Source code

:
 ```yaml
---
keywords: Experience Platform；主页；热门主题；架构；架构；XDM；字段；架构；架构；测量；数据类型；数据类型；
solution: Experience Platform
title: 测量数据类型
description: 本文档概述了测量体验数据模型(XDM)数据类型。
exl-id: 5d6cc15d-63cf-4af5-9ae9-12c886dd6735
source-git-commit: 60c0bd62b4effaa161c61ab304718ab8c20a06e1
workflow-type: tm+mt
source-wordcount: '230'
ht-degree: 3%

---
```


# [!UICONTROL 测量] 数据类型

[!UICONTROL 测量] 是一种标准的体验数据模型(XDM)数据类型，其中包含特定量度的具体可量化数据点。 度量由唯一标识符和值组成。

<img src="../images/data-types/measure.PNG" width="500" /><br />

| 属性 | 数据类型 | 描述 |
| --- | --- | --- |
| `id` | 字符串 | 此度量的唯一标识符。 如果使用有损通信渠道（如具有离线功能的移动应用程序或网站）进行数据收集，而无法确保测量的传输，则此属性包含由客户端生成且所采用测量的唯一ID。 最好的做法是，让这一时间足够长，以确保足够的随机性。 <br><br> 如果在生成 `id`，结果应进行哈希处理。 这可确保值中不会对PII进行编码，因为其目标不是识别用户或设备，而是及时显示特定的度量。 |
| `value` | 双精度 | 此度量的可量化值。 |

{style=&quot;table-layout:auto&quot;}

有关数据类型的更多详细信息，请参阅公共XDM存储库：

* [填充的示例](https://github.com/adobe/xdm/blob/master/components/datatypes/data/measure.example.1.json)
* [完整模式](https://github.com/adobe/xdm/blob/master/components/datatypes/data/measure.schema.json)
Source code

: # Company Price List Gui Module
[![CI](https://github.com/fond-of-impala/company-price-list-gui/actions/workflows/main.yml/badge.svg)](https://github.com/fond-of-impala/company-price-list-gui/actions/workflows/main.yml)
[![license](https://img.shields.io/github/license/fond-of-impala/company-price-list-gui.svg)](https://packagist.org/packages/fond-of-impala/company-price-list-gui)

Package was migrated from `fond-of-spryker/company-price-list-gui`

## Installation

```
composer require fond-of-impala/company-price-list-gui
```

What to work on — Search the entries for the word "Platform", then copy every line in which it is found.

Answer space —
keywords: Experience Platform；主页；热门主题；架构；架构；XDM；字段；架构；架构；测量；数据类型；数据类型；
solution: Experience Platform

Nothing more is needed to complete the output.